If you’re not familiar, SR-IOV is a technology that allows you to expose a single physical network device (or more accurately, “physical function”) as multiple virtual functions (VFs). Each VF is a separate logical PCIe device, so a board equipped with an IOMMU should be able to pass them into VMs individually. This allows for basically the same level of performance as a passthrough of an entire PCIe device, but still allows it to be shared amongst many VMs. At the hardware level, it acts as essentially a network switch, instead of doing that in software like with typical virtual NICs.
Now, in my previous post, I talked about some of the new hardware going into my new router. The star of the show is the X10SDV-8C-TLN4F. So why not run OpenWRT baremetal on here? A few reasons:
- Sometimes, you have to reboot. Rebooting a board like this can take several minutes. Not good for uptime. Meanwhile, a VM takes about 20 seconds to reboot fully. A custom kernel plus bypassing the bootloader (either via efistub or KVM direct kernel boot) could probably get it down to 10 seconds.
- Lockouts – if you screw up your network configuration, it can be annoying to get back in. Not impossible, since it still has a VGA port and USB ports, but it’s definitely nicer to be able to still access the host and fix the VM from there.
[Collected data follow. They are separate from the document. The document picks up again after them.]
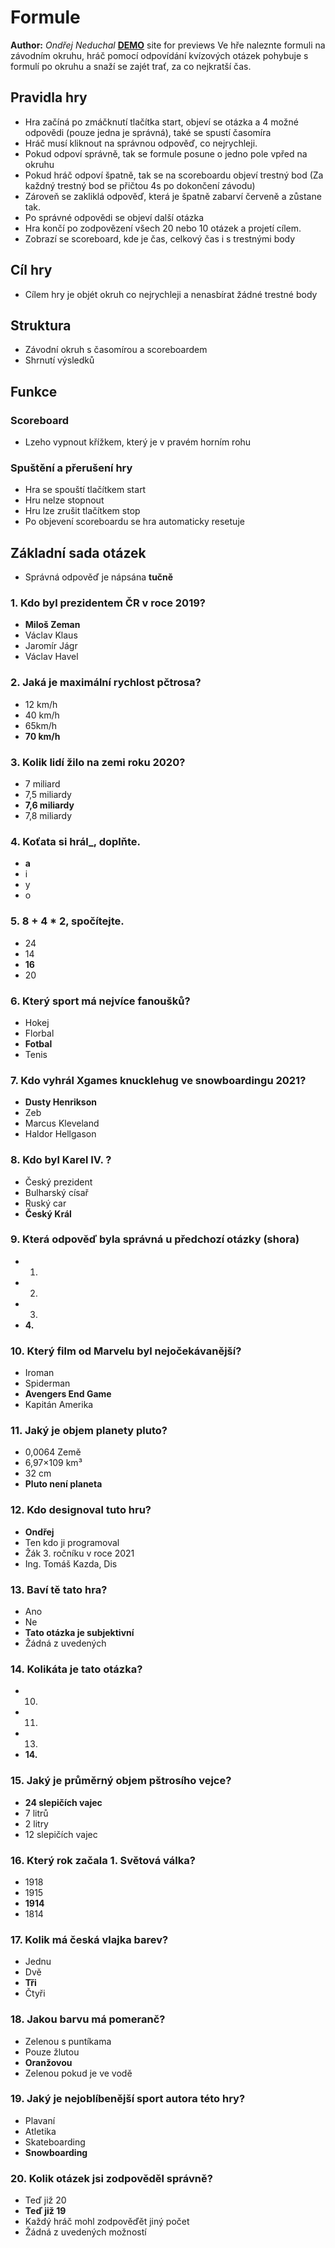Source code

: # Formule
**Author:** *Ondřej Neduchal*
**[DEMO](https://pslib-cz.github.io/2020l4web-typography-css-library-OndrejNeduchal/)** site for previews
Ve hře naleznte formuli na závodním okruhu, hráč pomocí odpovídání kvízových otázek pohybuje s formulí po okruhu a snaží se zajét trať, za co nejkratší čas.
## Pravidla hry
* Hra začíná po zmáčknutí tlačítka start, objeví se otázka a 4 možné odpovědi (pouze jedna je správná), také se spustí časomíra
* Hráč musí kliknout na správnou odpověď, co nejrychleji.
* Pokud odpoví správně, tak se formule posune o jedno pole vpřed na okruhu
* Pokud hráč odpoví špatně, tak se na scoreboardu objeví trestný bod (Za každný trestný bod se přičtou 4s po dokončení závodu)
* Zároveň se zakliklá odpověď, která je špatně zabarví červeně a zůstane tak.
* Po správné odpovědi se objeví další otázka
* Hra končí po zodpovězení všech 20 nebo 10 otázek a projetí cílem.
* Zobrazí se scoreboard, kde je čas, celkový čas i s trestnými body
## Cíl hry
* Cílem hry je objét okruh co nejrychleji a nenasbírat žádné trestné body
## Struktura
* Závodní okruh s časomírou a scoreboardem
* Shrnutí výsledků
## Funkce
### Scoreboard
* Lzeho vypnout křížkem, který je v pravém horním rohu
### Spuštění a přerušení hry
* Hra se spouští tlačítkem start
* Hru nelze stopnout
* Hru lze zrušit tlačítkem stop
* Po objevení scoreboardu se hra automaticky resetuje
## Základní sada otázek
* Správná odpověď je nápsána **tučně**
### 1. Kdo byl prezidentem ČR v roce 2019?
* **Miloš Zeman**
* Václav Klaus
* Jaromír Jágr
* Václav Havel
### 2. Jaká je maximální rychlost pčtrosa?
* 12 km/h
* 40 km/h
* 65km/h
* **70 km/h**
### 3. Kolik lidí žilo na zemi roku 2020?
* 7 miliard
* 7,5 miliardy
* **7,6 miliardy**
* 7,8 miliardy
### 4. Koťata si hrál_, doplňte.
* **a**
* i
* y
* o
### 5. 8 + 4 * 2, spočítejte.
* 24
* 14
* **16**
* 20
### 6. Který sport má nejvíce fanoušků?
* Hokej
* Florbal
* **Fotbal**
* Tenis
### 7. Kdo vyhrál Xgames knucklehug ve snowboardingu 2021?
* **Dusty Henrikson**
* Zeb
* Marcus Kleveland
* Haldor Hellgason
### 8. Kdo byl Karel IV. ?
* Český prezident
* Bulharský císař
* Ruský car
* **Český Král**
### 9. Která odpověď byla správná u předchozí otázky (shora)
* 1.
* 2.
* 3.
* **4.**
### 10. Který film od Marvelu byl nejočekávanější?
* Iroman
* Spiderman
* **Avengers End Game**
* Kapitán Amerika
### 11. Jaký je objem planety pluto?
* 0,0064 Země
* 6,97×109 km³
* 32 cm
* **Pluto není planeta**
### 12. Kdo designoval tuto hru?
* **Ondřej**
* Ten kdo ji programoval
* Žák 3. ročníku v roce 2021
* Ing. Tomáš Kazda, Dis
### 13. Baví tě tato hra?
* Ano
* Ne
* **Tato otázka je subjektivní**
* Žádná z uvedených
### 14. Kolikáta je tato otázka?
* 10.
* 11.
* 13.
* **14.**
### 15. Jaký je průměrný objem pštrosího vejce?
* **24 slepičích vajec**
* 7 litrů
* 2 litry
* 12 slepičích vajec
### 16. Který rok začala 1. Světová válka?
* 1918
* 1915
* **1914**
* 1814
### 17. Kolik má česká vlajka barev?
* Jednu
* Dvě
* **Tři**
* Čtyři
### 18. Jakou barvu má pomeranč?
* Zelenou s puntíkama
* Pouze žlutou
* **Oranžovou**
* Zelenou pokud je ve vodě
### 19. Jaký je nejoblíbenější sport autora této hry?
* Plavaní
* Atletika
* Skateboarding
* **Snowboarding**
### 20. Kolik otázek jsi zodpověděl správně?
* Teď již 20
* **Teď již 19**
* Každý hráč mohl zodpověďět jiný počet
* Žádná z uvedených možností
- OpenWRT isn’t necessarily going to have support for every bit of hardware on a board like this. It may lack drivers, or userland applications necessary to control said hardware. e.g. IPMI tools are lacking.
- I can easily benchmark routing performance using virtual networks.
- Since I can run ZFS on the host, I get ZFS snapshots and all that.
But….was it difficult? Was it worth it?
Yes and yes.
First of all, VFs are NOT meant for something like this out of the box. They’re designed to be fairly secure, so by default, they allow neither promiscuous mode, overriding the MAC address, nor sending packets from a MAC address that is different from that of the NIC. Unfortunately, all three of those are the opposite of what you’d want from a network device like this.
Secondly, the exact feature set you require will depend on what you’re trying to do. For example, bonding will set every constituent NIC to the same MAC address, so you’ll need support for trusted VFs. Bridging will require promiscuous mode and the ability to turn anti-spoof off, as it will need to receive and transmit packets with MAC addresses different than that of the interface. The reason I’ve posted a couple reviews about 10GbE NICs lately is precisely because SR-IOV feature sets are all over the place. What I’ve found so far is that Intel is consistently the best here.
Let’s assume you want all the features you’d get out of a physical NIC. For the PF, you’ll need to enable promiscuous mode. For the VF, you’ll need to turn ‘trusted’ mode on, and disable spoof checking. Assuming your NIC is eno3, and you’ll be using vf 0:
ip link set eno3 promisc on
ip link set eno3 vf 0 trust on spoof off
Truth be told, I’m not 100% sure why the promisc
is necessary – it’s the VF that matters here, not the PF, but promisc on
at the PF level makes it work for some reason.
OpenWRT does build an official VM image, and even one with EFI support. One problem: it is somewhat lacking in builtin drivers. Namely, the network driver. The virtio driver is built in and works fine, but the ixgbevf
driver was not. Not a big issue. Just make a normal virtual interface, and then bridge or NAT as appropriate, and install the drivers necessary for the VFs to work (for Intel cards, likely kmod-igbvf
, kmod-ixgbevf
, or kmod-iavf
depending on what generation of card).
But, after doing all that, it works quite well. I’ve been using it for several months now, and it’s pretty much flawless. Routing performance via iperf3 was about 20gb/s, giving it more than enough to handle the line rate of its 10GbE NICs, at least for larger packet sizes.
Conclusion
It’s a little bit more setup work, but it works fine, and might pay off in the long run. Great alternative to either running baremetal or passing in entire PFs. As long as you’ve set up your network such that the host will be accessible even if the router is down, it’s basically impossible to lock yourself out – virsh console
or virt-manager will get you back into the router. Or, if you really messed up, revert to an earlier zfs snapshot. Turris’s snapshotting is nice, and this is one way to get similar functionality on generic hardware.